Netherlands Forensic Institute, P.O. Box 24044, 2490 AA The Hague, The Netherlands; VU University Amsterdam, De Boelelaan 1081, 1081 HV Amsterdam, The Netherlands.
Forensic Sci Int Genet. 2020 May;46:102250. doi: 10.1016/j.fsigen.2020.102250. Epub 2020 Feb 5.
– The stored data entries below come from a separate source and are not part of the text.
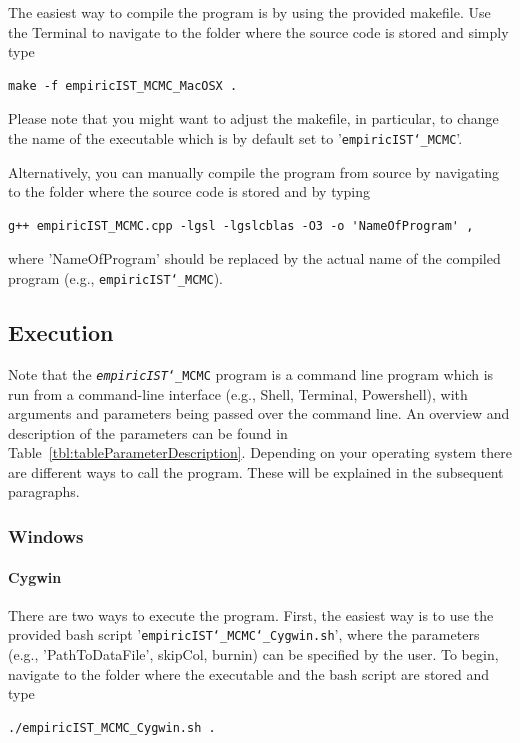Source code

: \documentclass[12pt,a4paper]{scrartcl}
\begin{document}
The easiest way to compile the program is by using the provided makefile.
Use the Terminal to navigate to the folder where the source code is stored and simply type 
\begin{lstlisting}
make -f empiricIST_MCMC_MacOSX .
\end{lstlisting}
Please note that you might want to adjust the makefile, in particular, to change the name of the executable which is by default set to '\texttt{empiricIST\char`_MCMC}'.

Alternatively, you can manually compile the program from source by navigating to the folder where the source code is stored and by typing
\begin{lstlisting}
g++ empiricIST_MCMC.cpp -lgsl -lgslcblas -O3 -o 'NameOfProgram' ,
\end{lstlisting}
where 'NameOfProgram' should be replaced by the actual name of the compiled program (e.g., \texttt{empiricIST\char`_MCMC}). 
 
\subsection{Execution}
 
Note that the \texttt{\emph{empiricIST}\char`_MCMC} program is a command line program which is run from a command-line interface (e.g., Shell, Terminal, Powershell), with arguments and parameters being passed over the command line. An overview and description of the parameters can be found in Table~\ref{tbl:tableParameterDescription}.
Depending on your operating system there are different ways to call the program. These will be explained in the subsequent paragraphs.
 
\subsubsection*{Windows}
 
\paragraph{Cygwin}

There are two ways to execute the program. First, the easiest way is to use the provided bash script '\texttt{empiricIST\char`_MCMC\char`_Cygwin.sh}', where the parameters (e.g., 'PathToDataFile', skipCol, burnin) can be specified by the user.
To begin, navigate to the folder where the executable and the bash script are stored and type
\begin{lstlisting}
./empiricIST_MCMC_Cygwin.sh .
\end{lstlisting}
\end{document}
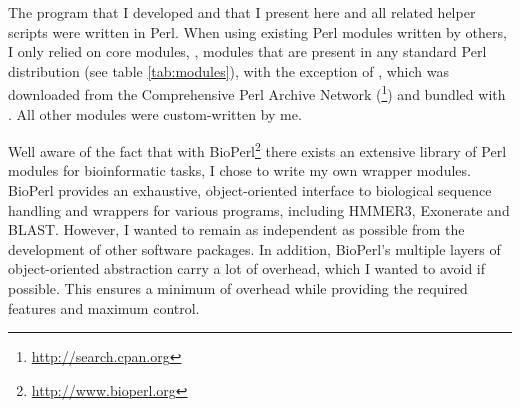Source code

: The program \pname that I developed and that I present here and all related
helper scripts were written in Perl. When using existing Perl modules written
by others, I only relied on core modules, \ie, modules that are present in any
standard Perl distribution (see table \ref{tab:modules}), with the exception of
 \citep{shan2001}, which was downloaded from the Comprehensive
Perl Archive Network (\footnote{\url{http://search.cpan.org}}) and bundled with \pname. All
other modules were custom-written by me.



Well aware of the fact that with BioPerl\footnote{\url{http://www.bioperl.org}}
there exists an extensive library of Perl modules for bioinformatic tasks, I
chose to write my own wrapper modules. BioPerl provides an exhaustive,
object-oriented interface to biological sequence handling and wrappers for
various programs, including HMMER3, Exonerate and BLAST. However, I wanted
\pname to remain as independent as possible from the development of other
software packages. In addition, BioPerl's multiple layers of object-oriented
abstraction carry a lot of overhead, which I wanted to avoid if possible. This
ensures a minimum of overhead while providing the required features and maximum
control.
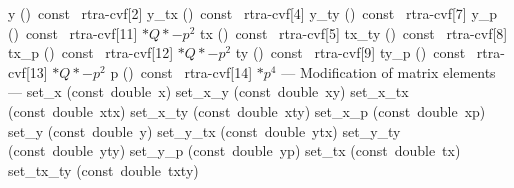\documentclass{article}
\begin{document}
\begin{cxxentry}
\begin{cxxclass}
\begin{cxxpublic}
\label{cxx.2.6.18}
        {y}
        {()\ const\ }
        { rtra-\>cvf[2]}
        {}
\label{cxx.2.6.19}
        {y\_tx}
        {()\ const\ }
        { rtra-\>cvf[4]}
        {}
\label{cxx.2.6.20}
        {y\_ty}
        {()\ const\ }
        { rtra-\>cvf[7]}
        {}
\label{cxx.2.6.21}
        {y\_p}
        {()\ const\ }
        { rtra-\>cvf[11] $* Q * -p^2$}
        {}
\label{cxx.2.6.22}
        {tx}
        {()\ const\ }
        { rtra-\>cvf[5]}
        {}
\label{cxx.2.6.23}
        {tx\_ty}
        {()\ const\ }
        { rtra-\>cvf[8]}
        {}
\label{cxx.2.6.24}
        {tx\_p}
        {()\ const\ }
        { rtra-\>cvf[12] $* Q * -p^2$}
        {}
\label{cxx.2.6.25}
        {ty}
        {()\ const\ }
        { rtra-\>cvf[9]}
        {}
\label{cxx.2.6.26}
        {ty\_p}
        {()\ const\ }
        { rtra-\>cvf[13] $* Q * -p^2$}
        {}
\label{cxx.2.6.27}
        {p}
        {()\ const\ }
        { rtra-\>cvf[14] $* p^4$}
        {}
\label{cxx.2.6.28}
\cxxitem{}
        {--- Modification of matrix elements --- }
        {}
        {}
        {}
\label{cxx.2.6.29}
        {set\_x}
        {(const\ double\ x)}
        {}
        {}
\label{cxx.2.6.30}
        {set\_x\_y}
        {(const\ double\ xy)}
        {										   }
        {}
\label{cxx.2.6.31}
        {set\_x\_tx}
        {(const\ double\ xtx)}
        {										   }
        {}
\label{cxx.2.6.32}
        {set\_x\_ty}
        {(const\ double\ xty)}
        {										   }
        {}
\label{cxx.2.6.33}
        {set\_x\_p}
        {(const\ double\ xp)}
        {										   }
        {}
\label{cxx.2.6.34}
        {set\_y}
        {(const\ double\ y)}
        {										   }
        {}
\label{cxx.2.6.35}
        {set\_y\_tx}
        {(const\ double\ ytx)}
        {										   }
        {}
\label{cxx.2.6.36}
        {set\_y\_ty}
        {(const\ double\ yty)}
        {										   }
        {}
\label{cxx.2.6.37}
        {set\_y\_p}
        {(const\ double\ yp)}
        {										   }
        {}
\label{cxx.2.6.38}
        {set\_tx}
        {(const\ double\ tx)}
        {										   }
        {}
\label{cxx.2.6.39}
        {set\_tx\_ty}
        {(const\ double\ txty)}
        {										   }
        {}
\label{cxx.2.6.40}

\end{cxxpublic}
\end{cxxclass}
\end{cxxentry}
\end{document}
Presently, there exist many different models and algorithms for determining, in the form of a likelihood ratio, whether there is evidence that a person of interest contributed to a mixed trace profile. These methods have in common that they model the whole trace, hence all its contributors, which leads to the computation time being mostly determined by the number of contributors that is assumed. At some point, these calculations are no longer feasible. We present another approach, in which we target the contributors of the mixture in the order of their contribution. With this approach the calculation time now depends on how many contributors are queried. This means that any trace can be subjected to calculations of likelihood ratios in favor of being a relatively prominent contributor, and we can choose not to query it for all its contributors, e.g., if that is computationally not feasible, or not relevant for the case. We do so without using a quantitative peak height model, i.e., we do not define a peak height distribution. Instead, we work with subprofiles derived from the full trace profile, carrying out likelihood ratio calculations on these with a discrete method. This lack of modeling makes our method widely applicable. The results with our top-down method are slightly conservative with respect to the one of a continuous model, and more so as we query less and less prominent contributors. We present results on mixtures with known contributors and on research data, analyzing traces with plausibly 6 or more contributors. If a top-k of most prominent contributors is targeted, it is not necessary to know how many other contributors there are for LR calculations, and the more prominent the queried contributor is relatively to all others, the less the evidential value depends on the specifics of a chosen peak height model. For these contributors the qualitative statement that more input DNA leads to larger peaks suffices. The evidential value for a comparison with minor contributors on the other hand, potentially depends much more on the chosen model. We also conclude that a trace's complexity, as meaning its (in)ability to yield large LR's that are not too model-dependent, is not measured by its number of contributors; rather, it is the equality of contribution that makes it harder to obtain strong evidence.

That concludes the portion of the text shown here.